Inhibition of growth and metastasis of syngeneic transplantable tumours by an aromatic retinoic acid analogue. 2. T cell dependence of retinoid effects in vivo.

作者信息

Eccles S A, Purvies H P, Barnett S C, Alexander P

出版信息

Cancer Immunol Immunother. 1985;19(2):115-20. doi: 10.1007/BF00199718.

Abstract

An aromatic retinoic acid analogue (Ro 10-9359) previously shown to be capable of inhibiting the growth and metastasis of immunogenic sarcomas and carcinomas (see accompanying paper) was tested for its anti-tumour effects in various categories of immune-deprived mice. 'Non-specific' immunosuppression evoked by sub-lethal whole-body X-irradiation abolished the inhibition of tumour growth induced by Ro 10-9359 in immunocompetent syngeneic hosts. Also, retinoid treatment of three categories of T-lymphocyte-deprived mice (nu/nu; thymectomized-irradiated; and cyclosporin A-treated) was ineffective in reducing the local growth rate or inhibiting spontaneous metastasis of their tumours; in fact, regardless of retinoid treatment the tumours grew faster and metastasized more widely in immunosuppressed animals than in controls. Silica and carrageenan (which are toxic to mononuclear phagocytes) did not interfere with the inhibitory effects of Ro 10-9359 on tumour growth, and did not themselves potentiate metastasis; however, both agents prevented the abolition of DM6 carcinoma metastasis by retinoids. APD, which inhibits the 'accessory cell' function of macrophages did not reduce the effectiveness of Ro 10-9359 against local tumours.

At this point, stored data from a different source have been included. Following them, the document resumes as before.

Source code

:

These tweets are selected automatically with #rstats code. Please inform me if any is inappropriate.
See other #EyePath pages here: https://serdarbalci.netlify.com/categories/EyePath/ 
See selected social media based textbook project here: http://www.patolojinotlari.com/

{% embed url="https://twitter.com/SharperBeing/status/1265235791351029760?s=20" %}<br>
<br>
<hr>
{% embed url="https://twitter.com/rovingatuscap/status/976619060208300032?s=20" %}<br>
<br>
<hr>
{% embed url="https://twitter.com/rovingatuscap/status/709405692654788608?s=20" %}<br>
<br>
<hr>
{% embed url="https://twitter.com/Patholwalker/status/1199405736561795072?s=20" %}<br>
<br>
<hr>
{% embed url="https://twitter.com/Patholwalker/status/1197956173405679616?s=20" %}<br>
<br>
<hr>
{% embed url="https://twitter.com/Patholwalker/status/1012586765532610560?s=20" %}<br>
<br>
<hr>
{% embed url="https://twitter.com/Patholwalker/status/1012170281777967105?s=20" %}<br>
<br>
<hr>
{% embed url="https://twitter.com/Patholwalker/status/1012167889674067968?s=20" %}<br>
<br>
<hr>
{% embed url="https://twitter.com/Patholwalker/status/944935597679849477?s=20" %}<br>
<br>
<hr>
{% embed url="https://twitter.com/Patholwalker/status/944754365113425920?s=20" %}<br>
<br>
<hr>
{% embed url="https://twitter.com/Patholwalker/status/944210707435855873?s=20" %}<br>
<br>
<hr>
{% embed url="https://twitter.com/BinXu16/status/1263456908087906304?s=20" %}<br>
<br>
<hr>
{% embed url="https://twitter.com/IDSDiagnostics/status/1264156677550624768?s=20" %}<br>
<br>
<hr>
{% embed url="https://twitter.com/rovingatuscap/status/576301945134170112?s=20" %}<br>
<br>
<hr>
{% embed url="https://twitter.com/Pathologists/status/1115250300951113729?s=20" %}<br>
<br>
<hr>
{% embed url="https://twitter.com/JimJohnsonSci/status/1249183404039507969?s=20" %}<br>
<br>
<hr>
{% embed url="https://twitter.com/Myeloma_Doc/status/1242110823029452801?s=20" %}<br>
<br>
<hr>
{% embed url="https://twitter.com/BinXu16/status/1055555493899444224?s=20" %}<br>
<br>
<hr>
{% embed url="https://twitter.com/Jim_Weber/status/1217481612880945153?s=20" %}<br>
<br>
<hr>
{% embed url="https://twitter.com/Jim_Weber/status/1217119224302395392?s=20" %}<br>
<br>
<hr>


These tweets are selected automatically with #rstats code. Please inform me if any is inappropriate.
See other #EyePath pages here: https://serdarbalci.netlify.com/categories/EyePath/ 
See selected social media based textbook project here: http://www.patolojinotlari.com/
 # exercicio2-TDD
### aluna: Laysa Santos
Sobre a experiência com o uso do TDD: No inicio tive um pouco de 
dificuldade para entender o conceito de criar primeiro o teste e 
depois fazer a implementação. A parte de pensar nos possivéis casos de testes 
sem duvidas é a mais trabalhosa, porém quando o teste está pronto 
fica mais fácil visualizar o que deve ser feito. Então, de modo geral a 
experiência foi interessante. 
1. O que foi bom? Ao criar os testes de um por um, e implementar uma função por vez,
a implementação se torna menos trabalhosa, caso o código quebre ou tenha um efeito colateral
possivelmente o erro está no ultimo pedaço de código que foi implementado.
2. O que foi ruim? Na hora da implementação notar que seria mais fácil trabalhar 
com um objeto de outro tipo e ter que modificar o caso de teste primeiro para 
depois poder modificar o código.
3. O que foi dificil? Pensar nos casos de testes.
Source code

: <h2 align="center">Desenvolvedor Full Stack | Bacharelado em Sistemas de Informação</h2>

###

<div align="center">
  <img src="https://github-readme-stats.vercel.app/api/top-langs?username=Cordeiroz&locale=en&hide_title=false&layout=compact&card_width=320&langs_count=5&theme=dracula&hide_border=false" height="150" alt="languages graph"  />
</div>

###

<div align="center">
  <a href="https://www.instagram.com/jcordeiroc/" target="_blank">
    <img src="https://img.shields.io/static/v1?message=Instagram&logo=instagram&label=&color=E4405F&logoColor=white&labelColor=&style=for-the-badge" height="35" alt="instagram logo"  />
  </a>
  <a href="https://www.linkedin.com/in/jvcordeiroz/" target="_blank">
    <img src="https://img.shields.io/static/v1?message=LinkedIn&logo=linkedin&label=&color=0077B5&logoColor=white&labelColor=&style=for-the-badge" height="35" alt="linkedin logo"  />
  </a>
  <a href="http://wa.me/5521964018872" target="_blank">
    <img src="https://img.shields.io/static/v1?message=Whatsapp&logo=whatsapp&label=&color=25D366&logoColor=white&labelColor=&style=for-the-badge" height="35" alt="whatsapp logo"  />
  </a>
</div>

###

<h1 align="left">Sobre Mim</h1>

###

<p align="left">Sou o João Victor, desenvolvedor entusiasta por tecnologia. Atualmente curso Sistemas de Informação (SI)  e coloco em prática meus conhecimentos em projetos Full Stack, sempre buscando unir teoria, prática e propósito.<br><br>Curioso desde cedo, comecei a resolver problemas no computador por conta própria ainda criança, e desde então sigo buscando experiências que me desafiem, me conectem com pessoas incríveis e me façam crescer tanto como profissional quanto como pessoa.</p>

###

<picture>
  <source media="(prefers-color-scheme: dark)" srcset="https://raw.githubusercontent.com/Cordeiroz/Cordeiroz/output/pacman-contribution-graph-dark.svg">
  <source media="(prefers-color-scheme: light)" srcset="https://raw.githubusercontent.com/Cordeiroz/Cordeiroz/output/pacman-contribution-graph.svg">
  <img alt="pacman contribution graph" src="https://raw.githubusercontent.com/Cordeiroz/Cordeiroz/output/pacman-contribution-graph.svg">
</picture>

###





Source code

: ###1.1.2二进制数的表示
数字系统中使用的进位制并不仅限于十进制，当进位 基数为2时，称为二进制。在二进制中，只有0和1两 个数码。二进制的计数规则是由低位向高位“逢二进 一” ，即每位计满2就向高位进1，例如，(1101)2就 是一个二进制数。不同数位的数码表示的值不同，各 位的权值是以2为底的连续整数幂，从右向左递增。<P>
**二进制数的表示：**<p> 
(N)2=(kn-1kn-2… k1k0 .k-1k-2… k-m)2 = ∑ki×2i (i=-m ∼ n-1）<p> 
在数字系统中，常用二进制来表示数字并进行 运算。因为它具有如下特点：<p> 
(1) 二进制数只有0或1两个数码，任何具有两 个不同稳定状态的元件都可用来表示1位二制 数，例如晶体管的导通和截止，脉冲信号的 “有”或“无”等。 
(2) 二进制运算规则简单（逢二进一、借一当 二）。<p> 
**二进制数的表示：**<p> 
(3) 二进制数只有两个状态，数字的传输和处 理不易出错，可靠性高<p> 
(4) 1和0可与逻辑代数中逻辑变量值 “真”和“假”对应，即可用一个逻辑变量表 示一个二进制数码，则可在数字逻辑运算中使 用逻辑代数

However, in contrast to silica and carrageenan this agent did increase the incidence of metastasis of DM6 carcinoma from 40% to 60%, but in the presence of retinoids only 20% of mice succumbed to secondary disease. These results suggest an essential role for T lymphocytes in retinoid-induced local tumour growth inhibition, and a further contribution of mononuclear phagocytes to the prevention of metastatic disease.

摘要

一种芳香维甲酸类似物(Ro 10 - 9359),先前已证明其能够抑制免疫原性肉瘤和癌的生长及转移(见随附论文),在各类免疫缺陷小鼠中对其抗肿瘤作用进行了测试。亚致死剂量的全身X射线照射引起的“非特异性”免疫抑制消除了Ro 10 - 9359在免疫健全的同基因宿主中对肿瘤生长的抑制作用。此外,对三类T淋巴细胞缺陷小鼠(裸鼠;胸腺切除 - 照射;以及环孢素A处理)进行维甲酸治疗,在降低其肿瘤的局部生长速率或抑制肿瘤自发转移方面均无效;事实上,无论是否进行维甲酸治疗,免疫抑制动物体内的肿瘤都比对照组生长得更快且转移更广泛。二氧化硅和角叉菜胶(对单核吞噬细胞有毒性)并不干扰Ro 10 - 9359对肿瘤生长的抑制作用,且它们自身也不会增强转移;然而,这两种物质都能阻止维甲酸对DM6癌转移的消除作用。抑制巨噬细胞“辅助细胞”功能的APD并没有降低Ro 10 - 9359对局部肿瘤的疗效。然而,与二氧化硅和角叉菜胶不同的是,这种物质确实将DM6癌的转移发生率从40%提高到了60%,但在存在维甲酸的情况下,只有20%的小鼠死于继发性疾病。这些结果表明T淋巴细胞在维甲酸诱导的局部肿瘤生长抑制中起关键作用,并且单核吞噬细胞对预防转移性疾病有进一步贡献。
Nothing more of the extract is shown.